KEYPORT — To keep the water running, the Borough Council will need to approve spending about $3 million to upgrade and repair the water plant, according to borough engineers. But there’s a small and vocal minority that wants to scrap the whole utility and sell it to a private company.
First you need to know that most of the water used by Keyport residents and businesses is purchased through Shorelands Water Company to the tune of about $3,650 per million gallons. Shorelands supplies water to borough customers through the fall, winter and spring. The borough’s wells only supply customers with water during the summer.
Even still, the water that is pumped from the wells during the summer cannot meet the demand from Keyport’s water customers. The upgrade will allow more water to be pumped from the aquifer during the summer.
The purchase from Shorelands cost $486,450 this year, according to figures provided by Stephen Gallo, the borough manager. If the upgrade is made in full, the 2018 purchase is expected to be about $235,000.
A chunk of that savings is going to eaten up by the debt payment on a 40-year USDA loan to the tune of about $114,048 each year. That leaves about $90,952 in savings of today’s dollars.
If the council decides not to go through with the full upgrade, there are repairs that need to be made because no major work has been done at the plant since the 1970s. The cost of those repairs is estimated at about $1.5 million. If the basics are completed it will not provide the borough with an additional water supply.
What the customer needs to know is how any of this work will ultimately mean for the water rate, and that’s something Gallo can’t answer. This is how he answered the question:
“The Shorelands savings is a moving target since water rates are likely to rise over time,” Gallo wrote in an email. “It’s diccicult (sic) to relate a decrease in the cost of our water purchase to the rate since there are many unallocated expenses that are bundled into the actual rate.”

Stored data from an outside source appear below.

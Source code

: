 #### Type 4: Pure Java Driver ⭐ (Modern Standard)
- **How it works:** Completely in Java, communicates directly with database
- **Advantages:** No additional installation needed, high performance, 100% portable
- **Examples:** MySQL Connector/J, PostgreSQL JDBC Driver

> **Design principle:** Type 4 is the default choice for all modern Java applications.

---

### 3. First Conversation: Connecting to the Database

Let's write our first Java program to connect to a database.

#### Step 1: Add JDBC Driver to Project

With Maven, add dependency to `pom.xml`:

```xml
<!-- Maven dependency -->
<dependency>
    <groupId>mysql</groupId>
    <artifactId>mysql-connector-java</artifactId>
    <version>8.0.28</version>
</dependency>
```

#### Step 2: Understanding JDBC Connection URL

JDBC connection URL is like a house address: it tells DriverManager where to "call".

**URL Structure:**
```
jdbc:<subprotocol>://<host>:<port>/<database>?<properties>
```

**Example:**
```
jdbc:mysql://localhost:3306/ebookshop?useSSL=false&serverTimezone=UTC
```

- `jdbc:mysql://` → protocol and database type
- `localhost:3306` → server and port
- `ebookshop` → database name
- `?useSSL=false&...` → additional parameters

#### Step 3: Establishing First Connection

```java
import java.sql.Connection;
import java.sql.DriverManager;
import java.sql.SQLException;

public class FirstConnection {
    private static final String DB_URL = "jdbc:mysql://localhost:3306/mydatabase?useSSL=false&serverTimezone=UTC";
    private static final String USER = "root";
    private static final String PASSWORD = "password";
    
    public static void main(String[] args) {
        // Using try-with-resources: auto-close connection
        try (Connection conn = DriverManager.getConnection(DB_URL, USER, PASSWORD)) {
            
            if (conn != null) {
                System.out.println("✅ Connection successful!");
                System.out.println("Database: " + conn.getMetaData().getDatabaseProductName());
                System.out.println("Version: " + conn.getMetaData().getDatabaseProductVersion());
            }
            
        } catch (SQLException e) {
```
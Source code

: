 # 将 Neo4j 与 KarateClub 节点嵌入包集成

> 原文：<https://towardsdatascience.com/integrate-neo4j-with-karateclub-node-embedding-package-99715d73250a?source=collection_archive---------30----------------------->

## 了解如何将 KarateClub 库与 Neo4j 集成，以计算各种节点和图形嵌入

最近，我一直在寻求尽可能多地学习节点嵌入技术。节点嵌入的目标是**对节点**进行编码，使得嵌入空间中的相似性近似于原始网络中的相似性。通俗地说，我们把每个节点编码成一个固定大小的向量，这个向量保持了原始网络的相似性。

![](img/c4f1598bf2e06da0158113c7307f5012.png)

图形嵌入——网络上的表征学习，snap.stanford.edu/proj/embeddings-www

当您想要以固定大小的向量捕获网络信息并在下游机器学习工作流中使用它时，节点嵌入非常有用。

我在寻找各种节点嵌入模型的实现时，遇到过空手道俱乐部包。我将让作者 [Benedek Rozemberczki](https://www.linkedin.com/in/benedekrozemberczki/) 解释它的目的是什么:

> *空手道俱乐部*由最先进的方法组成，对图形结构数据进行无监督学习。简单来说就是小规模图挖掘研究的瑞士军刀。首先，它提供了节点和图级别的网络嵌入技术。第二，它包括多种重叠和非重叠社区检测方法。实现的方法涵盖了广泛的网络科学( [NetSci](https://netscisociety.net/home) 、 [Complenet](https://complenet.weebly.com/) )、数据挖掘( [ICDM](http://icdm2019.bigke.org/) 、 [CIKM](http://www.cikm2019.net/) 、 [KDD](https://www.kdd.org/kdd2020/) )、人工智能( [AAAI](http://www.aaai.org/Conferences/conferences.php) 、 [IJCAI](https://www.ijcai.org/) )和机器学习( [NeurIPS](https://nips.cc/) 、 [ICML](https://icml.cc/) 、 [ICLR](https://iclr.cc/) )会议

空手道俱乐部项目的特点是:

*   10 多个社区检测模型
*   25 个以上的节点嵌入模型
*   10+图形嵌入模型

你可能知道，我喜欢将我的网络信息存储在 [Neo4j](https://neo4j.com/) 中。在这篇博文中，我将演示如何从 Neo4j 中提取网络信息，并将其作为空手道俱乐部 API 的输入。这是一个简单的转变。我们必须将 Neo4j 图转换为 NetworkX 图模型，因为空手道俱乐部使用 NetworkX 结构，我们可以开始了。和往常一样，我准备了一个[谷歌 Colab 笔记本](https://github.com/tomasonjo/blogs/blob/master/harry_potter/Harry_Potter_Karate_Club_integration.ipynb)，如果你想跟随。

That said, Gallo is making his plans based on a referendum held in 2003 on the very question of whether to sell the water utility. The vote was 1,401 against and 145 for selling — a 10 to 1 margin.
Gallo has said that vote indicates that the voters of Keyport want to keep the utility and invest in its continued operation. He said the borough has done that by installing improved water lines and mains throughout Keyport during the past decade. The upgrade at the plant is an extension of that existing policy.
Now, that small and vocal minority is really just two people: Michael Lane and Ed Burlew.
Lane is a gadfly with a fiscal conservative bent, but he also wields and encylopeadic knowledge of the borough’s codes and regulations. He writes an email newsletter in which he documents the council’s spending and how the planning board votes on major developments. (He’s used that research to force a hearing on the expansion of Brown’s Point Marina’s docks, but that’s another story).
Burlew is a long standing businessman, property owner and general contractor in the borough. One of his properties is the old Strand Theater, which he converted to a mini-mall. He owns Burlew’s Seafood and Steak at the back of that building. He has been in long-standing opposition to the Democratic majority sitting on the council.
Now, despite their repeated protests during the past few weeks, they have not been able to garner much other public support behind their call for a sale.
Lane wanted a representative from New Jersey American Water Company to speak to the council about the benefits of selling. Gallo rejected that idea because: “They aren’t going to buy it because they like us.” The implication is that private water companies want to increase their customer base, and purchasing the borough’s small water utility would not be done to benefit anyone in Keyport.
Gallo , however, did invite a lawyer familiar with the process of selling public water utilities to speak to the council. On Tuesday, Joseph Baumann, of McManimon, Scotland & Baumann in Little Falls, explained that the only way to sell the utility was to hold a referendum or convince the state Department of Environmental Protection that an emergency exists. If the DEP allows a sale without a referendum a petition signed by a small group can force another referendum to block the sale.
The number of signatures required is 15 percent of the total number of people who voted in the last election, and fewer than 1,000 of the more than 4,000 registered voters turned out this year. So, just a handful of people can force a referendum at this point.
From Lane and Burlew’s standpoint, the debate isn’t over. They still want the council to hear from representatives of private companies, and Gallo is still unconvinced.
Editor’s note: An earlier version of this story omitted a first reference to Stephen Gallo. The story has been subsequently updated.